Saved data entries
════
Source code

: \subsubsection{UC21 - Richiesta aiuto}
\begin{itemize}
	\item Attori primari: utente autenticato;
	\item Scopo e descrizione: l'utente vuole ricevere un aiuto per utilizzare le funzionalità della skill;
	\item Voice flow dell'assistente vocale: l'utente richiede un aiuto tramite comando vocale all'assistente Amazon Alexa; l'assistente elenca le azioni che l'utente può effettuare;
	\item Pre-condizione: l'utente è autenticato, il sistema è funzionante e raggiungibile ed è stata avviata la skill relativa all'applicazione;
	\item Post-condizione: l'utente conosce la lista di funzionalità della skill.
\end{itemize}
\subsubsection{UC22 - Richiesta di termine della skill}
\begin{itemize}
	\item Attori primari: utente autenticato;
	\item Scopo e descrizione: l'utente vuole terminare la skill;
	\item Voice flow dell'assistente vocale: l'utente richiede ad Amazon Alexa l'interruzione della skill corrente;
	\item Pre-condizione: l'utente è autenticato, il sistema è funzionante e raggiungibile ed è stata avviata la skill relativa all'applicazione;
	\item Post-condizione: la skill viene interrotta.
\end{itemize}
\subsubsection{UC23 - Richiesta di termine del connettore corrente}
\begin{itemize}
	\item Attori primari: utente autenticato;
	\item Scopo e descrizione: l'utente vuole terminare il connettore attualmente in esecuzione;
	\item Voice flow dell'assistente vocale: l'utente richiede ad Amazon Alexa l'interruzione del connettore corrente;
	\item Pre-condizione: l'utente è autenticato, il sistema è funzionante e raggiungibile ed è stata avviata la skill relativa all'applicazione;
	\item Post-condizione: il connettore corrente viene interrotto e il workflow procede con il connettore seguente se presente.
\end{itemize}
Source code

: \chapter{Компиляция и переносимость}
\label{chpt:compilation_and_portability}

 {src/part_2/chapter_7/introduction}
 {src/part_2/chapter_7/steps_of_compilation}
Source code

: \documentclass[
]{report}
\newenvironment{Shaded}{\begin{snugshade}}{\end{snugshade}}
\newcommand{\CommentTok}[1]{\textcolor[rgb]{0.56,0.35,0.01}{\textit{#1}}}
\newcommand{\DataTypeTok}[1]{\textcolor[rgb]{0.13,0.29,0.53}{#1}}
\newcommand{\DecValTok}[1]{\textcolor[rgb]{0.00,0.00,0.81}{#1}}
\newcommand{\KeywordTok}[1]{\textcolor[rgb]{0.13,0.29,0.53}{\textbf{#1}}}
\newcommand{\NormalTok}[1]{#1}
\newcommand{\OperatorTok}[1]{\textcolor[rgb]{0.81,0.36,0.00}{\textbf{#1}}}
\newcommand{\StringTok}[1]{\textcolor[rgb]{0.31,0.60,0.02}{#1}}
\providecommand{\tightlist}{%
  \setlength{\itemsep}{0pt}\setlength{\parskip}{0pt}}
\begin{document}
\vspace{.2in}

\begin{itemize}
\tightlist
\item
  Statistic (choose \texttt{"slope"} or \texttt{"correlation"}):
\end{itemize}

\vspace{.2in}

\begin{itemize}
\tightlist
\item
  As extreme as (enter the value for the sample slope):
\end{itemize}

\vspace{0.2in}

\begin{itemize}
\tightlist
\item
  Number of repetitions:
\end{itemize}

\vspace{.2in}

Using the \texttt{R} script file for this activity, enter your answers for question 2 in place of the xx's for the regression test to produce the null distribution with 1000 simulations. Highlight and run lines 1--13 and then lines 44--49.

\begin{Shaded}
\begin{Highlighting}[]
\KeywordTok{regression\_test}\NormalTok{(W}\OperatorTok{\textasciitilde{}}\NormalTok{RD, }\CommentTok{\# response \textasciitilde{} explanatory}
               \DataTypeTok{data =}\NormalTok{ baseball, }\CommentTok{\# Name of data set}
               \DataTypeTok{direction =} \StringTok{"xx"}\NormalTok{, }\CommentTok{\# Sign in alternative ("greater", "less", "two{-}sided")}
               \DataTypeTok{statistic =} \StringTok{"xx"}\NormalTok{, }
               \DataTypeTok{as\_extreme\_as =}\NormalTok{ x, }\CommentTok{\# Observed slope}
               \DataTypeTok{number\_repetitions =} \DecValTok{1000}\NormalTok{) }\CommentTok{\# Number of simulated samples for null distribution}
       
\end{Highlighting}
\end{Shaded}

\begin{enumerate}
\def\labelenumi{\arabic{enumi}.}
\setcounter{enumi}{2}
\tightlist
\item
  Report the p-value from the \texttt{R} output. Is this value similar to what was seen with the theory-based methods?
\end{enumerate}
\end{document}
════
**What is required**
Using the data above, print every record exactly as shown.

**Exercise output**
Source code

: \subsubsection{UC21 - Richiesta aiuto}
\begin{itemize}
	\item Attori primari: utente autenticato;
	\item Scopo e descrizione: l'utente vuole ricevere un aiuto per utilizzare le funzionalità della skill;
	\item Voice flow dell'assistente vocale: l'utente richiede un aiuto tramite comando vocale all'assistente Amazon Alexa; l'assistente elenca le azioni che l'utente può effettuare;
	\item Pre-condizione: l'utente è autenticato, il sistema è funzionante e raggiungibile ed è stata avviata la skill relativa all'applicazione;
	\item Post-condizione: l'utente conosce la lista di funzionalità della skill.
\end{itemize}
\subsubsection{UC22 - Richiesta di termine della skill}
\begin{itemize}
	\item Attori primari: utente autenticato;
	\item Scopo e descrizione: l'utente vuole terminare la skill;
	\item Voice flow dell'assistente vocale: l'utente richiede ad Amazon Alexa l'interruzione della skill corrente;
	\item Pre-condizione: l'utente è autenticato, il sistema è funzionante e raggiungibile ed è stata avviata la skill relativa all'applicazione;
	\item Post-condizione: la skill viene interrotta.
\end{itemize}
\subsubsection{UC23 - Richiesta di termine del connettore corrente}
\begin{itemize}
	\item Attori primari: utente autenticato;
	\item Scopo e descrizione: l'utente vuole terminare il connettore attualmente in esecuzione;
	\item Voice flow dell'assistente vocale: l'utente richiede ad Amazon Alexa l'interruzione del connettore corrente;
	\item Pre-condizione: l'utente è autenticato, il sistema è funzionante e raggiungibile ed è stata avviata la skill relativa all'applicazione;
	\item Post-condizione: il connettore corrente viene interrotto e il workflow procede con il connettore seguente se presente.
\end{itemize}
Source code

: \chapter{Компиляция и переносимость}
\label{chpt:compilation_and_portability}

 {src/part_2/chapter_7/introduction}
 {src/part_2/chapter_7/steps_of_compilation}
Source code

: \documentclass[
]{report}
\newenvironment{Shaded}{\begin{snugshade}}{\end{snugshade}}
\newcommand{\CommentTok}[1]{\textcolor[rgb]{0.56,0.35,0.01}{\textit{#1}}}
\newcommand{\DataTypeTok}[1]{\textcolor[rgb]{0.13,0.29,0.53}{#1}}
\newcommand{\DecValTok}[1]{\textcolor[rgb]{0.00,0.00,0.81}{#1}}
\newcommand{\KeywordTok}[1]{\textcolor[rgb]{0.13,0.29,0.53}{\textbf{#1}}}
\newcommand{\NormalTok}[1]{#1}
\newcommand{\OperatorTok}[1]{\textcolor[rgb]{0.81,0.36,0.00}{\textbf{#1}}}
\newcommand{\StringTok}[1]{\textcolor[rgb]{0.31,0.60,0.02}{#1}}
\providecommand{\tightlist}{%
  \setlength{\itemsep}{0pt}\setlength{\parskip}{0pt}}
\begin{document}
\vspace{.2in}

\begin{itemize}
\tightlist
\item
  Statistic (choose \texttt{"slope"} or \texttt{"correlation"}):
\end{itemize}

\vspace{.2in}

\begin{itemize}
\tightlist
\item
  As extreme as (enter the value for the sample slope):
\end{itemize}

\vspace{0.2in}

\begin{itemize}
\tightlist
\item
  Number of repetitions:
\end{itemize}

\vspace{.2in}

Using the \texttt{R} script file for this activity, enter your answers for question 2 in place of the xx's for the regression test to produce the null distribution with 1000 simulations. Highlight and run lines 1--13 and then lines 44--49.

\begin{Shaded}
\begin{Highlighting}[]
\KeywordTok{regression\_test}\NormalTok{(W}\OperatorTok{\textasciitilde{}}\NormalTok{RD, }\CommentTok{\# response \textasciitilde{} explanatory}
               \DataTypeTok{data =}\NormalTok{ baseball, }\CommentTok{\# Name of data set}
               \DataTypeTok{direction =} \StringTok{"xx"}\NormalTok{, }\CommentTok{\# Sign in alternative ("greater", "less", "two{-}sided")}
               \DataTypeTok{statistic =} \StringTok{"xx"}\NormalTok{, }
               \DataTypeTok{as\_extreme\_as =}\NormalTok{ x, }\CommentTok{\# Observed slope}
               \DataTypeTok{number\_repetitions =} \DecValTok{1000}\NormalTok{) }\CommentTok{\# Number of simulated samples for null distribution}
       
\end{Highlighting}
\end{Shaded}

\begin{enumerate}
\def\labelenumi{\arabic{enumi}.}
\setcounter{enumi}{2}
\tightlist
\item
  Report the p-value from the \texttt{R} output. Is this value similar to what was seen with the theory-based methods?
\end{enumerate}
\end{document}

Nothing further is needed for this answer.